I had to overlay a few shapes in photoshop to break some of my design rules
Final Takeaways
- PCB milling requires extreme patience. Even small deviations in calibration can ruin hours of work.
- Always double-check component footprints—especially uncommon or multi-die LEDs like the PLCC4.
- GPIO pins are voltage-limited.
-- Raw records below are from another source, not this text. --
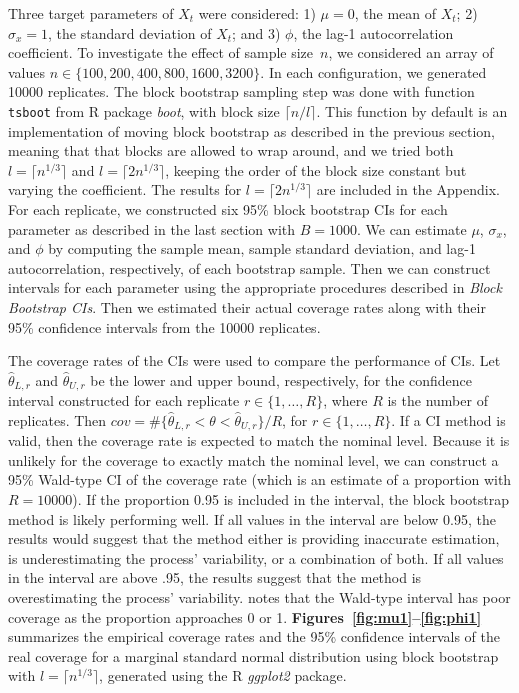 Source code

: \documentclass[10pt]{article}
\begin{document}
Three target parameters of $X_t$ were considered:
1) $\mu = 0$, the mean of $X_t$;
2) $\sigma_x = 1$, the standard deviation of $X_t$; and
3) $\phi$, the lag-1 autocorrelation coefficient.
To investigate the effect of sample size~$n$, we considered an array of values
$n \in \{100, 200, 400, 800, 1600, 3200\}$. In each configuration, we generated 
10000 replicates. The 
block bootstrap sampling step was done with function \texttt{tsboot} from R 
package \textsl{boot},\citep{boot} with block size $\lceil n / l \rceil$. This 
function by default is an implementation of moving block bootstrap as described 
in the previous section, meaning that that blocks are allowed to wrap around, 
and we tried both $l = \lceil n^{1/3} \rceil$ and $l = \lceil 2n^{1/3} \rceil$,
keeping the order of the block size constant but varying the coefficient. The
results for $l = \lceil 2n^{1/3} \rceil$ are included in the Appendix.
For each replicate, we constructed 
six 95\% block bootstrap 
CIs for each parameter as described in the last section with $B = 1000$. We can 
estimate $\mu$, 
$\sigma_x$, and $\phi$ by computing the sample mean, sample standard deviation, 
and lag-1 autocorrelation, respectively, of each bootstrap sample. Then we can 
construct intervals for each parameter using the appropriate procedures 
described in \textit{Block Bootstrap CIs}. 
Then we estimated their actual coverage 
rates along with their 95\% confidence intervals from the 10000 replicates. 


The coverage rates of the CIs were used to compare the performance of CIs. Let
$\hat\theta_{L, r}$ and $\hat\theta_{U, r}$ be the lower and upper bound,
respectively, for the confidence interval constructed for each replicate
$r \in \{1, \ldots, R\}$, where $R$ is the number of replicates. Then
$cov = \#\{\hat\theta_{L, r} < \theta < \hat\theta_{U, r} \}/R$, for
$r \in \{1, \ldots, R\}$. If a CI method is valid, then the coverage rate is
expected to match the nominal level. Because it is unlikely for the coverage to 
exactly match the nominal level, we can construct a 95\% Wald-type CI of the 
coverage rate 
(which is an estimate of a proportion with $R = 10000$). If the proportion 0.95 
is included in the interval, the block bootstrap method is likely performing 
well. If all values in the interval are below 0.95, the results would suggest 
that the method either is providing inaccurate estimation, is underestimating 
the process' variability, or a combination of both. If all values in the 
interval are above .95, the results suggest that the method is overestimating 
the process' variability. \citet{brown2001interval} notes that the Wald-type 
interval has poor coverage as the proportion approaches 0 or 1.
\textbf{Figures~\ref{fig:mu1}--\ref{fig:phi1}} 
summarizes the empirical coverage rates and the 95\% confidence intervals of the 
real coverage for a marginal standard normal distribution using block bootstrap
with $l = \lceil n^{1/3} \rceil$, generated using the 
R \textsl{ggplot2} package.\citep{ggplot2}
\end{document}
If your LED won’t turn on, consider supply voltage and resistor sizing carefully.
- Debug systematically: separate switch inputs, LED outputs, and microcontroller logic to isolate failures.
- Document everything! Photos, measurements, and resistor values helped me track down multiple cascading failures.
Despite the horrors, I now have a working RGB switch board, and I feel much more confident handling SMD components, calculating resistor values, and debugging hardware-software interactions.